WHAT YOU WILL DO
Up to and including the line with "そんなわけで、もうForEachを自作する必要はありません:)", copy the records below exactly from their first line.

SOURCE INFORMATION
-.-.-
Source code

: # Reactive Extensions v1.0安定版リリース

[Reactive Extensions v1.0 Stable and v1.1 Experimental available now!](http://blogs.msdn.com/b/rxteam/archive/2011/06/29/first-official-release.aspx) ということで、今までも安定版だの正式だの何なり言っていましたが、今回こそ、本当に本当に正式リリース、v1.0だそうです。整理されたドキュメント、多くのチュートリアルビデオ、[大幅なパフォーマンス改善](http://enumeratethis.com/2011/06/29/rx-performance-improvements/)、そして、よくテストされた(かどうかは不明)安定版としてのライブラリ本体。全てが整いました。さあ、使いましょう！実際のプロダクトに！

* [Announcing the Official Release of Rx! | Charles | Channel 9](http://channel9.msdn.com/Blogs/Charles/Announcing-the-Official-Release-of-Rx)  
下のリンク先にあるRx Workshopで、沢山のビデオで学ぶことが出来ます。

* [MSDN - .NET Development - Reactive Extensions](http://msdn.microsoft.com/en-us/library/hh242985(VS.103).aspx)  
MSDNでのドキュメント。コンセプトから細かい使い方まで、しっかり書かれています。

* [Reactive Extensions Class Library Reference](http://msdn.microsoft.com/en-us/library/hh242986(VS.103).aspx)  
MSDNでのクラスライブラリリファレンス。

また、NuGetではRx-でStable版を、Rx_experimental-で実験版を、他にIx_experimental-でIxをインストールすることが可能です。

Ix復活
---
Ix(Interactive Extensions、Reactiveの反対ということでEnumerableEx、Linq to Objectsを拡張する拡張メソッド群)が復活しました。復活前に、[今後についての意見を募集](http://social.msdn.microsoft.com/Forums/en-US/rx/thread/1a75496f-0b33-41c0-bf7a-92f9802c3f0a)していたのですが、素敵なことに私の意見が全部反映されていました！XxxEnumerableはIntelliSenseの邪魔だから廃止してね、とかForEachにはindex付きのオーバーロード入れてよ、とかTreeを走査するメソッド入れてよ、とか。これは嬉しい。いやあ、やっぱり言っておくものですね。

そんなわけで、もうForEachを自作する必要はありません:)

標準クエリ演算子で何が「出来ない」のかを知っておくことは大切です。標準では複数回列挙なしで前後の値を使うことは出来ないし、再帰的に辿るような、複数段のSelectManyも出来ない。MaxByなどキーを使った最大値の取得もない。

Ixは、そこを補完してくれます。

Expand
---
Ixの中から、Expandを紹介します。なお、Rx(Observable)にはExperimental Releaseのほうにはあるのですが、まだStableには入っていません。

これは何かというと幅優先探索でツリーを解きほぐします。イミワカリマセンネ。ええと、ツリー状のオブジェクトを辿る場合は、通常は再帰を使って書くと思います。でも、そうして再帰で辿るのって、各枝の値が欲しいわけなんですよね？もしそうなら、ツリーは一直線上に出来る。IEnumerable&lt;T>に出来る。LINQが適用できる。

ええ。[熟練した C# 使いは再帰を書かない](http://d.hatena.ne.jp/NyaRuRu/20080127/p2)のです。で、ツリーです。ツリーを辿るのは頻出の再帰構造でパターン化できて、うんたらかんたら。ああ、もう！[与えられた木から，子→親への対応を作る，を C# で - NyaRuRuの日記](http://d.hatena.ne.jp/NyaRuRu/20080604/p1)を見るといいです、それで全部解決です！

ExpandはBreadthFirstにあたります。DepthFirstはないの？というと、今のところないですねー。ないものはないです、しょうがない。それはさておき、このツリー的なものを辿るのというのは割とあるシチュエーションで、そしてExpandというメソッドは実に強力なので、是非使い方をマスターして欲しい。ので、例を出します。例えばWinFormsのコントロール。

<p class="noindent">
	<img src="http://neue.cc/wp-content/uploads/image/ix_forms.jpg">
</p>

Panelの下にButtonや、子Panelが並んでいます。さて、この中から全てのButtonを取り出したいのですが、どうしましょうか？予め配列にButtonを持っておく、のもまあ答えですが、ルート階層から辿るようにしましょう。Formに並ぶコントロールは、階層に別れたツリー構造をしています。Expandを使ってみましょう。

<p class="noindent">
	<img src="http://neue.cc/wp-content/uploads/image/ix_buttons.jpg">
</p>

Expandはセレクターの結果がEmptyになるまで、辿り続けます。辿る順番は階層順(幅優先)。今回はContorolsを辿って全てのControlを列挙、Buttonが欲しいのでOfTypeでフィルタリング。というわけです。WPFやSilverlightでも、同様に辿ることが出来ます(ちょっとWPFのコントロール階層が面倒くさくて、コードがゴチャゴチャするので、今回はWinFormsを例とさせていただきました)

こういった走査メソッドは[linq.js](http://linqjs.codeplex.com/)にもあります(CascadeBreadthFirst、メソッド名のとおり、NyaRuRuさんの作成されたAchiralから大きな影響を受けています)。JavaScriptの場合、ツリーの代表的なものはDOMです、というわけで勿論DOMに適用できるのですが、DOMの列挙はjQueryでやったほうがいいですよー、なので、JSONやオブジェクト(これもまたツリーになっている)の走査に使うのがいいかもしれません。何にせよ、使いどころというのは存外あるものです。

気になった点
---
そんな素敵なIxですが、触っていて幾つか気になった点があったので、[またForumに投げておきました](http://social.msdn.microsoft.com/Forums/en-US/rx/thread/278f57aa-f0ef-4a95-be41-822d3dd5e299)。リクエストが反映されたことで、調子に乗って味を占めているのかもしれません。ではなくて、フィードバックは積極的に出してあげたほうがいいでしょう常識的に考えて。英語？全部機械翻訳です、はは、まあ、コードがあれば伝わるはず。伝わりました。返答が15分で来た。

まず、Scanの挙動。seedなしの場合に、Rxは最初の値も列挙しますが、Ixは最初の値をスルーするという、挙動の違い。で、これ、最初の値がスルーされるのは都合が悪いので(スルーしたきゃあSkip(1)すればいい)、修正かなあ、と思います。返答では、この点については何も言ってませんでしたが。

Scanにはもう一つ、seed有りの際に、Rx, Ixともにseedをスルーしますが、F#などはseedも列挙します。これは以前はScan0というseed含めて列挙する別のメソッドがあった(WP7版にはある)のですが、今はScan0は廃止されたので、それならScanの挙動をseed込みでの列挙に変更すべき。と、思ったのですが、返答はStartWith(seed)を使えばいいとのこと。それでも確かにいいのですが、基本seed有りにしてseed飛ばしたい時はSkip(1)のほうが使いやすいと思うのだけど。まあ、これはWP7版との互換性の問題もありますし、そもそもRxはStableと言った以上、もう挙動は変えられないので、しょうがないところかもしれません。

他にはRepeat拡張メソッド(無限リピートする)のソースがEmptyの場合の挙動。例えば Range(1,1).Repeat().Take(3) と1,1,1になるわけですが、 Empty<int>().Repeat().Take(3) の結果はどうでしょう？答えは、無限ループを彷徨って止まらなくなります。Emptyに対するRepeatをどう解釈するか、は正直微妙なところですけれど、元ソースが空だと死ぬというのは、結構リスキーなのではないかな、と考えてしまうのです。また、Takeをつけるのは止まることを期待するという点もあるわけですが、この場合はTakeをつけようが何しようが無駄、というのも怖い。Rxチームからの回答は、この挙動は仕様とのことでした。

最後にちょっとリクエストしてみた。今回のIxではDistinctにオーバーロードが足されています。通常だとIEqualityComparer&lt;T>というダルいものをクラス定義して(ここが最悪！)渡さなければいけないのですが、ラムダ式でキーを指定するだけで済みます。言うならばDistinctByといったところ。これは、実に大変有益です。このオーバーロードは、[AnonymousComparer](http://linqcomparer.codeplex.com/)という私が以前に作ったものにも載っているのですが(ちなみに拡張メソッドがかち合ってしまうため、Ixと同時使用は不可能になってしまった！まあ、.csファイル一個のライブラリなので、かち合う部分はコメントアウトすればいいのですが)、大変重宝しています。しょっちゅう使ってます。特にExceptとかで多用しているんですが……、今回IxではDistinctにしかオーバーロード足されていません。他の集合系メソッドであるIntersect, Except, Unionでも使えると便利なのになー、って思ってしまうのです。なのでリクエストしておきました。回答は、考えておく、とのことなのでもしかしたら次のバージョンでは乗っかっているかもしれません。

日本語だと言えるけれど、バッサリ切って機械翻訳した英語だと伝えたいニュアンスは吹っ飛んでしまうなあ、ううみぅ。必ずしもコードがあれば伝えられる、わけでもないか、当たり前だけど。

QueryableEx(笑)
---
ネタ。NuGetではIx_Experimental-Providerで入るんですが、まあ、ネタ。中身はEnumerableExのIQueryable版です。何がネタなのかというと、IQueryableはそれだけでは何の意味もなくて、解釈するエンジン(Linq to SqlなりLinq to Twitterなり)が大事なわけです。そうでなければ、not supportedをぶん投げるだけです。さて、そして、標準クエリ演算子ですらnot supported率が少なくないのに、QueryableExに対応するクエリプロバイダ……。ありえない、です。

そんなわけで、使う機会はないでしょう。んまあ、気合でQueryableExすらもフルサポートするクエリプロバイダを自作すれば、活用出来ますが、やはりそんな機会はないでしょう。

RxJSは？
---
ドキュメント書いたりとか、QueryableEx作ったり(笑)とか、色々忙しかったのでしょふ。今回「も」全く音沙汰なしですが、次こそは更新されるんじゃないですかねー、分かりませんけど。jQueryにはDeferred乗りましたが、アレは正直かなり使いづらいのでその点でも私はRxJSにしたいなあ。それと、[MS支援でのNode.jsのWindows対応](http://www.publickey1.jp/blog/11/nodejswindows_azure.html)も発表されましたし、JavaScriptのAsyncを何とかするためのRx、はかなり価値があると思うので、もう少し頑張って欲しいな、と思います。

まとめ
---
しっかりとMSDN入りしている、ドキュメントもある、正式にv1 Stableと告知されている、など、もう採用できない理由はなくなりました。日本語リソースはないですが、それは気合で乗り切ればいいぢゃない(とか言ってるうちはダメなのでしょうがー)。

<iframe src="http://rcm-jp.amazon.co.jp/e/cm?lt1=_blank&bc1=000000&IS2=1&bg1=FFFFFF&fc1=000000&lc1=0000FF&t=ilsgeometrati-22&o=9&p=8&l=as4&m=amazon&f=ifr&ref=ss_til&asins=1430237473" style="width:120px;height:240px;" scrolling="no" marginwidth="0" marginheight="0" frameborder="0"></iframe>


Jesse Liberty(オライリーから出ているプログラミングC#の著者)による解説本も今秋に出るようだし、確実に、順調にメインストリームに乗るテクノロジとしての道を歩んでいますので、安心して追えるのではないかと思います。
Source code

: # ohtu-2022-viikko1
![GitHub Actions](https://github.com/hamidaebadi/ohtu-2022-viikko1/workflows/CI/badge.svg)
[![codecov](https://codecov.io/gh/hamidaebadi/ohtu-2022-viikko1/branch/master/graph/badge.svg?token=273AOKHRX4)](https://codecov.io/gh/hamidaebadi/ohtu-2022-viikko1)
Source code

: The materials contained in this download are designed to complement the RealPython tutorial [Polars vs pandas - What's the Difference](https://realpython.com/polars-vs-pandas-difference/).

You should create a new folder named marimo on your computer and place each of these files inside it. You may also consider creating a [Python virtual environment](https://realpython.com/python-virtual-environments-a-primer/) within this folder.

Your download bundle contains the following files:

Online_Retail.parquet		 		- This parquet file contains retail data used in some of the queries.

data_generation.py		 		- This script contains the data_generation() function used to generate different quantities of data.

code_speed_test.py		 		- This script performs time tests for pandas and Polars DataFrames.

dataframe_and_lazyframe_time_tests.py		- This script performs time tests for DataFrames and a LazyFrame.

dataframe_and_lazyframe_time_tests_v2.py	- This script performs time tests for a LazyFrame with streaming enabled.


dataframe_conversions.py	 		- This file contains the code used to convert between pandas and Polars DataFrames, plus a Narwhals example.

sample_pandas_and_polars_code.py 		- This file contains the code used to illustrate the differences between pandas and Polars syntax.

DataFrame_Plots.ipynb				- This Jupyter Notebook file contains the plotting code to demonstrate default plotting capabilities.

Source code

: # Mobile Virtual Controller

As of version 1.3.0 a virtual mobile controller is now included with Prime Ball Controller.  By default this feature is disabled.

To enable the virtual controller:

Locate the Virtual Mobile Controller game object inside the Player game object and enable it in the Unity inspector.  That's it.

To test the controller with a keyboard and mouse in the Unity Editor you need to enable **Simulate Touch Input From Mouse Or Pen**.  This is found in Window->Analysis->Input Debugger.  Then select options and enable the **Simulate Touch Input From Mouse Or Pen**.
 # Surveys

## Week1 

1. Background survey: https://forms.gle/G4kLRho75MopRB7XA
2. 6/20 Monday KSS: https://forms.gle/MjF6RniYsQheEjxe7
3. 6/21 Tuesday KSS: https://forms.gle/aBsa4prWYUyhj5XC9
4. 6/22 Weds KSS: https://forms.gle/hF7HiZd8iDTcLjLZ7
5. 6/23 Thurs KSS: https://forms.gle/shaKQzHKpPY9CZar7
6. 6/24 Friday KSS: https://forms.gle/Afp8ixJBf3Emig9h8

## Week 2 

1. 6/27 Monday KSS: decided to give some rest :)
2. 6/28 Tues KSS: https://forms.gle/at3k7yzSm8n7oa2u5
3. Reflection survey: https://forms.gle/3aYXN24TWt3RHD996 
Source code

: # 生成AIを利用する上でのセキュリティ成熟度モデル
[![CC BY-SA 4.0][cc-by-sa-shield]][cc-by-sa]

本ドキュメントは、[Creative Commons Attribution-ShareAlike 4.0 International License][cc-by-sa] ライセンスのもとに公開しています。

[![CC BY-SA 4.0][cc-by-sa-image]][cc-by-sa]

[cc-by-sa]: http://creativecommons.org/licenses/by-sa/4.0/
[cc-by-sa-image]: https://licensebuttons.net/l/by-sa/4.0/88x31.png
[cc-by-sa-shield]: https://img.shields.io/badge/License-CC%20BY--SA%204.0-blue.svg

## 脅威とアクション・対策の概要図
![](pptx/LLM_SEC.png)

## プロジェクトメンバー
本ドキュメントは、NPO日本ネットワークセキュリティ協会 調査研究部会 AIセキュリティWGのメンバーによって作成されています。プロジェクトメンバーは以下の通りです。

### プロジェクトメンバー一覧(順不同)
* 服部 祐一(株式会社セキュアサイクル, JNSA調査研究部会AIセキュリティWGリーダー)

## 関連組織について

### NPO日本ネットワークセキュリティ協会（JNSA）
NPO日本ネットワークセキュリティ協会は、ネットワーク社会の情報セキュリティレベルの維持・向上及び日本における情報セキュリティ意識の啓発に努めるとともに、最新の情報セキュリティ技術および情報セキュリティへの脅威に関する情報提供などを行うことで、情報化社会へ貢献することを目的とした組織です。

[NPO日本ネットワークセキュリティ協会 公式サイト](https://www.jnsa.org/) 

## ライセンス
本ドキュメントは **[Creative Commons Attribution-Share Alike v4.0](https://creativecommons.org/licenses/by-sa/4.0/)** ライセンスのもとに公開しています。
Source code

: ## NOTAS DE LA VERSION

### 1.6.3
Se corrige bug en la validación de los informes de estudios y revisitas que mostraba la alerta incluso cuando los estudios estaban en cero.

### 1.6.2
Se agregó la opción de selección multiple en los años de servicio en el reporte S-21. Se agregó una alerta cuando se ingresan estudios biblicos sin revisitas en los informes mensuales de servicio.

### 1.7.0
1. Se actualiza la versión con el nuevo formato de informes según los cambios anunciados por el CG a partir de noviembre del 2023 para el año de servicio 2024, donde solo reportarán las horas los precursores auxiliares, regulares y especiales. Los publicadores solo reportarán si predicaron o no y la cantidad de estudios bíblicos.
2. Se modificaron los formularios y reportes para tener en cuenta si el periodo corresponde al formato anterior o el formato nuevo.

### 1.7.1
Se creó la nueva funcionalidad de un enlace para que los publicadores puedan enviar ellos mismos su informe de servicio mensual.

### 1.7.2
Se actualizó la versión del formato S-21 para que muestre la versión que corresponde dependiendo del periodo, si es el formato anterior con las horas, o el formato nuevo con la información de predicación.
-.-.-
WRITTEN ANSWER
Source code

: # Reactive Extensions v1.0安定版リリース

[Reactive Extensions v1.0 Stable and v1.1 Experimental available now!](http://blogs.msdn.com/b/rxteam/archive/2011/06/29/first-official-release.aspx) ということで、今までも安定版だの正式だの何なり言っていましたが、今回こそ、本当に本当に正式リリース、v1.0だそうです。整理されたドキュメント、多くのチュートリアルビデオ、[大幅なパフォーマンス改善](http://enumeratethis.com/2011/06/29/rx-performance-improvements/)、そして、よくテストされた(かどうかは不明)安定版としてのライブラリ本体。全てが整いました。さあ、使いましょう！実際のプロダクトに！

* [Announcing the Official Release of Rx! | Charles | Channel 9](http://channel9.msdn.com/Blogs/Charles/Announcing-the-Official-Release-of-Rx)  
下のリンク先にあるRx Workshopで、沢山のビデオで学ぶことが出来ます。

* [MSDN - .NET Development - Reactive Extensions](http://msdn.microsoft.com/en-us/library/hh242985(VS.103).aspx)  
MSDNでのドキュメント。コンセプトから細かい使い方まで、しっかり書かれています。

* [Reactive Extensions Class Library Reference](http://msdn.microsoft.com/en-us/library/hh242986(VS.103).aspx)  
MSDNでのクラスライブラリリファレンス。

また、NuGetではRx-でStable版を、Rx_experimental-で実験版を、他にIx_experimental-でIxをインストールすることが可能です。

Ix復活
---
Ix(Interactive Extensions、Reactiveの反対ということでEnumerableEx、Linq to Objectsを拡張する拡張メソッド群)が復活しました。復活前に、[今後についての意見を募集](http://social.msdn.microsoft.com/Forums/en-US/rx/thread/1a75496f-0b33-41c0-bf7a-92f9802c3f0a)していたのですが、素敵なことに私の意見が全部反映されていました！XxxEnumerableはIntelliSenseの邪魔だから廃止してね、とかForEachにはindex付きのオーバーロード入れてよ、とかTreeを走査するメソッド入れてよ、とか。これは嬉しい。いやあ、やっぱり言っておくものですね。

そんなわけで、もうForEachを自作する必要はありません:)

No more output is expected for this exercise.